⟨

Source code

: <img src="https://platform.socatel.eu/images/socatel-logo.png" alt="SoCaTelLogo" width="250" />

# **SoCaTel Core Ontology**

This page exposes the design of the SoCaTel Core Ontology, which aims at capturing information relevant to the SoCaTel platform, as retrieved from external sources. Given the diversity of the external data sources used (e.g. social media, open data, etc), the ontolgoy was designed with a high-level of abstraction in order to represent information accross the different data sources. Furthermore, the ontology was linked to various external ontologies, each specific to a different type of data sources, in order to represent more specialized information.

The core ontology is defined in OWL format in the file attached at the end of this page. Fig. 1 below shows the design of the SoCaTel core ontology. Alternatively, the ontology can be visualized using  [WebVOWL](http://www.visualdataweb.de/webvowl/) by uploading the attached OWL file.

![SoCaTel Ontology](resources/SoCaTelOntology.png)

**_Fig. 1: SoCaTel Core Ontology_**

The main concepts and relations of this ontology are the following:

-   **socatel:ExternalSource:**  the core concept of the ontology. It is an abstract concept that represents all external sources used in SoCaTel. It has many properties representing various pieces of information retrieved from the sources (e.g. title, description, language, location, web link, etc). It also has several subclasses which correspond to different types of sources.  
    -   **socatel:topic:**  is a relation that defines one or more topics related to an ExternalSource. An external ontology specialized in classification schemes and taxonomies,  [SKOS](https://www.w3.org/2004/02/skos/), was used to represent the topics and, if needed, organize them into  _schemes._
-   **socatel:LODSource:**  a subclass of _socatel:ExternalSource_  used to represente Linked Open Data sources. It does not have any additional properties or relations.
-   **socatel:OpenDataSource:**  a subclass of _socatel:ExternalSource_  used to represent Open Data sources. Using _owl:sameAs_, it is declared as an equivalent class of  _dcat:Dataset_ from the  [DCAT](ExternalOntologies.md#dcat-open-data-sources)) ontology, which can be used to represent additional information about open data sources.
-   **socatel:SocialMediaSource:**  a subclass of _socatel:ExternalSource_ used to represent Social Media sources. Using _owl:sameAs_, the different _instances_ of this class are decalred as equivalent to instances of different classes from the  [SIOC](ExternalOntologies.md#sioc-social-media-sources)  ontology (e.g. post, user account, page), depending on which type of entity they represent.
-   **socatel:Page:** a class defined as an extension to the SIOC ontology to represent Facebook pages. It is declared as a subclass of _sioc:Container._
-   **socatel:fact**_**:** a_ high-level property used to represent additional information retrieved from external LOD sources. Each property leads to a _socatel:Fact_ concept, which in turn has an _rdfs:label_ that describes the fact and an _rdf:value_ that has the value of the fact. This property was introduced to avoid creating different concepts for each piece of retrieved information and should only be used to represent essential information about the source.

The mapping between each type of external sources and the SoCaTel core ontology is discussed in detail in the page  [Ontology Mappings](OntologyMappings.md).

⟩

» **Required work**:
Repeat exactly the lines above from the one with "# **SoCaTel Core Ontology**" up to and including the one with "The main concepts". No other line belongs in the reply.

» **Written response**:
# **SoCaTel Core Ontology**

This page exposes the design of the SoCaTel Core Ontology, which aims at capturing information relevant to the SoCaTel platform, as retrieved from external sources. Given the diversity of the external data sources used (e.g. social media, open data, etc), the ontolgoy was designed with a high-level of abstraction in order to represent information accross the different data sources. Furthermore, the ontology was linked to various external ontologies, each specific to a different type of data sources, in order to represent more specialized information.

The core ontology is defined in OWL format in the file attached at the end of this page. Fig. 1 below shows the design of the SoCaTel core ontology. Alternatively, the ontology can be visualized using  [WebVOWL](http://www.visualdataweb.de/webvowl/) by uploading the attached OWL file.

![SoCaTel Ontology](resources/SoCaTelOntology.png)

**_Fig. 1: SoCaTel Core Ontology_**

The main concepts and relations of this ontology are the following:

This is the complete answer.